OUR DINNER this evening is home-made sweet and sour pork, and it seems strange to say that it’s the first time I’ve attempted this Chinese classic.

The pork fillet is cut into chunks and marinated in dry sherry and light soy sauce.

My Good Lady has already made up the batter – a simple flour and egg goo; we dunk the pork into seasoned flour then into the batter and fry it, in batches, for a few minutes and set it aside.

Next I stir-fry some cubed pepper and sliced spring onions, then return the cooked pork along with some pineapple chunks and sliced red chillies into the wok and let it all warm through.

Finally, I pour in the sauce mixture – a blend of pineapple juice, brown sugar, tomato ketchup, light soy sauce and white wine vinegar.

As the blend is looking a little runny, MGL makes up a cornflour mixture to thicken it up a bit.

We serve it on plain, boiled long-grain rice, and wash it down with a German Riesling.

Oh yes!

Over dinner we discuss some of our friends’ odd attitudes towards food.

Take PD for example.
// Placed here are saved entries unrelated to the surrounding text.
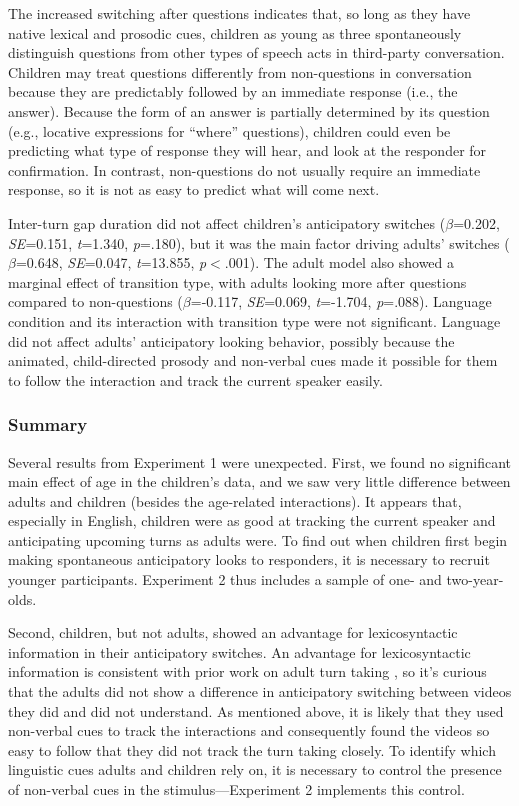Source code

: \documentclass[authoryear, 12pt]{elsarticle}
\begin{document}
The increased switching after questions indicates that, so long as they have native lexical and prosodic cues, children as young as three spontaneously distinguish questions from other types of speech acts in third-party conversation. Children may treat questions differently from non-questions in conversation because they are predictably followed by an immediate response (i.e., the answer). Because the form of an answer is partially determined by its question (e.g., locative expressions for ``where'' questions), children could even be predicting what type of response they will hear, and look at the responder for confirmation. In contrast, non-questions do not usually require an immediate response, so it is not as easy to predict what will come next.

Inter-turn gap duration did not affect children's anticipatory switches (\textit{$\beta$}=0.202, \textit{SE}=0.151, \textit{t}=1.340, \textit{p}=.180), but it was the main factor driving adults' switches (\textit{$\beta$}=0.648, \textit{SE}=0.047, \textit{t}=13.855, \textit{p}$<$.001). The adult model also showed a marginal effect of transition type, with adults looking more after questions compared to non-questions (\textit{$\beta$}=-0.117, \textit{SE}=0.069, \textit{t}=-1.704, \textit{p}=.088). Language condition and its interaction with transition type were not significant. Language did not affect adults' anticipatory looking behavior, possibly because the animated, child-directed prosody and non-verbal cues made it possible for them to follow the interaction and track the current speaker easily.

\subsubsection{Summary}

Several results from Experiment 1 were unexpected. First, we found no significant main effect of age in the children's data, and we saw very little difference between adults and children (besides the age-related interactions). It appears that, especially in English, children were as good at tracking the current speaker and anticipating upcoming turns as adults were. To find out when children first begin making spontaneous anticipatory looks to responders, it is necessary to recruit younger participants. Experiment 2 thus includes a sample of one- and two-year-olds. 

Second, children, but not adults, showed an advantage for lexicosyntactic information in their anticipatory switches. An advantage for lexicosyntactic information is consistent with prior work on adult turn taking \citep{de-ruiter2006}, so it's curious that the adults did not show a difference in anticipatory switching between videos they did and did not understand. As mentioned above, it is likely that they used non-verbal cues to track the interactions and consequently found the videos so easy to follow that they did not track the turn taking closely. To identify which linguistic cues adults and children rely on, it is necessary to control the presence of non-verbal cues in the stimulus---Experiment 2 implements this control.
\end{document}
Every weekend he has a roast, but then for days afterwards he has the leftover meat in sandwiches and salads and such like until it’s all gone.

It doesn’t seem to occur to him to freeze the stuff and vary it with other things.

It would keep for weeks, if not months, and he could enjoy it over a period.

Pre-freezer days, yes, we would have had to eat the meat before it went off, but today…?

And then there’s Steve, who always buys his vegetables prepared, and ready for the pot.

Not for him the chore of peeling and slicing – to us this is part of the fun of cooking; it doesn’t take but a few minutes and it costs a fraction of the price.

Odd, as I say.

But then, when we tell people about having two ounces of minced beef in a meal, or half a tin of sardines in a flan, no doubt they think of us as odd.

There’s nowt so strange as folk, is there?